Cache Optimizations - CS 61C Course Notes

1Learning Outcomes¶

Consider how to reduce the miss rate and miss penalty components of the average memory access time formula.
Consider tradeoffs with cache optimizations: block size, cache size, associativity, and multilevel caches.

🎥 Lecture Video

The average memory access time formula gives us a framework to present cache optimizations for improving cache performance:

\text{AMAT} = \text{Hit Time} + \text{Miss Rate} \times \text{Miss Penalty}

(1)

We can organize basic cache optimizations into how it impacts each of the three terms in this equation:

Reducing the miss rate
Reducing the miss penalty
Reducing the hit time

The cache optimization techniques in this chapter improve performance in one of the above categories, but often come at the cost of hurting other categories. Table 1 summaries the complexity and performance benefits.

Table 1:Adaptation of Figure B.18 from Computer Organization: A Quantitative Approach. Summary of basic cache optimizations showing impact on cache performance and complexity. Generally a technique helps only one factor. (+) means the technique improves the factor (reduces miss rate, hit time, or miss penalty), (-) means it hurts that factor, and blank means it has no impact.

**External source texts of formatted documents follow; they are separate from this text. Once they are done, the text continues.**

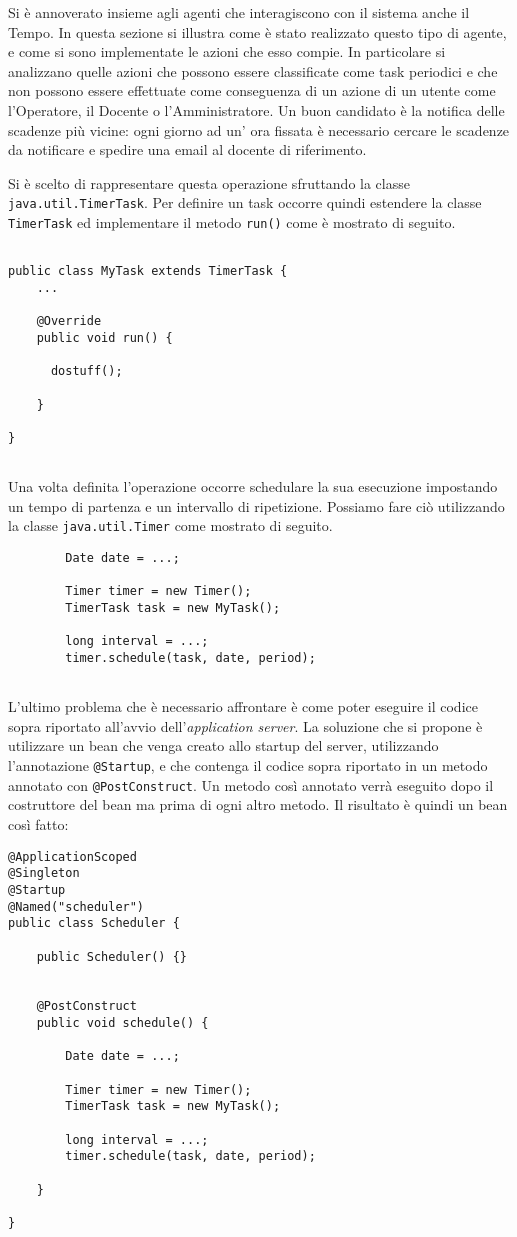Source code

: Si è annoverato insieme agli agenti che interagiscono con il sistema anche il Tempo. In questa sezione si illustra come è stato realizzato questo tipo di agente, e come si sono implementate le azioni che esso compie.
In particolare si analizzano quelle azioni che possono essere classificate come task periodici e che non possono essere effettuate come conseguenza di un azione di un utente come l'Operatore, il Docente o l'Amministratore.
Un buon candidato è la notifica delle scadenze più vicine: ogni giorno ad un' ora fissata è necessario cercare le scadenze da notificare e spedire una email al docente di riferimento.

Si è scelto di rappresentare questa operazione sfruttando la classe \texttt{java.util.TimerTask}. Per definire un task occorre quindi estendere la classe \texttt{TimerTask} ed implementare il metodo \texttt{run()} come è mostrato di seguito.
\begin{lstlisting}
 
public class MyTask extends TimerTask {
	...

	@Override
	public void run() {
	
	  dostuff();

	}

}
 
\end{lstlisting}

Una volta definita l'operazione occorre schedulare la sua esecuzione impostando un tempo di partenza e un intervallo di ripetizione. Possiamo fare ciò utilizzando la classe \texttt{java.util.Timer} come mostrato di seguito.

\begin{lstlisting}
		Date date = ...;

		Timer timer = new Timer();
		TimerTask task = new MyTask();

		long interval = ...;
		timer.schedule(task, date, period);
 
\end{lstlisting}

L'ultimo problema che è necessario affrontare è come poter eseguire il codice sopra riportato all'avvio dell'\textit{application server}. La soluzione che si propone è utilizzare un bean che venga creato allo startup del server, utilizzando l'annotazione
 \texttt{@Startup}, e che contenga il codice sopra riportato in un metodo annotato con \texttt{@PostConstruct}. Un metodo così annotato verrà eseguito dopo il costruttore del bean ma prima di ogni altro metodo. Il risultato è quindi un bean così fatto:

\begin{lstlisting}
@ApplicationScoped
@Singleton
@Startup
@Named("scheduler")
public class Scheduler {

	public Scheduler() {}


	@PostConstruct
	public void schedule() {

		Date date = ...;

		Timer timer = new Timer();
		TimerTask task = new MyTask();

		long interval = ...;
		timer.schedule(task, date, period);

	}

}
\end{lstlisting}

Technique	Hit Time	Miss Penalty	Miss rate
Larger block size		–	+
Larger cache size	–		+
Higher associativity	–		+
Multilevel caches		+
Avoiding address translation during cache indexing^[1]	+

We first note that of the cache design policies, the replacement policy and write policy are not considered common cache optimizations. Rather, in practice caches are almost always designed with LRU (or FIFO) and write-back policies; the other alternatives are not considered reasonable. We thus focus our discussion in this section on other design principles and cache size/capacity.

2Larger Block Size¶

Larger blocks take advantage of spatial locality and so will reduce compulsory misses. At the same time, larger blocks may be costly for a few reasons, as shown in Figure 1:

Miss penalty: With larger blocks, there is more to read from memory on a compulsory miss (and write to memory upon replacement). Larger blocks will increase the miss penalty.
Miss rate: Initially, larger blocks will reduce miss rate because they improve spatial locality. Larger blocks reduce the number of blocks in the cache, so larger blocks may increase conflict misses and even capacity misses if the cache is small. Put another way, having fewer blocks can compromise temporal locality and (at some inflection point) increase the miss rate.
AMAT: Because AMAT incorporates both of these components, increasing the block size past a certain point can increase AMAT.

"Three conceptual trend graphs compare miss penalty, miss rate, and AMAT versus block size. The miss-penalty graph rises with block size, the miss-rate graph decreases at first and then increases for larger blocks, and the AMAT graph decreases initially before rising again." — Figure 1:While larger blocks can initially reduce miss rate because they improve spatial locality, they also reduce the number of blocks in the cache and can compromise temporal locality. Past a certain point, average memory access time will increase with larger block size.

Figure 2 shows the miss rate tradeoff in more detail, as measured on an early 2000s benchmark.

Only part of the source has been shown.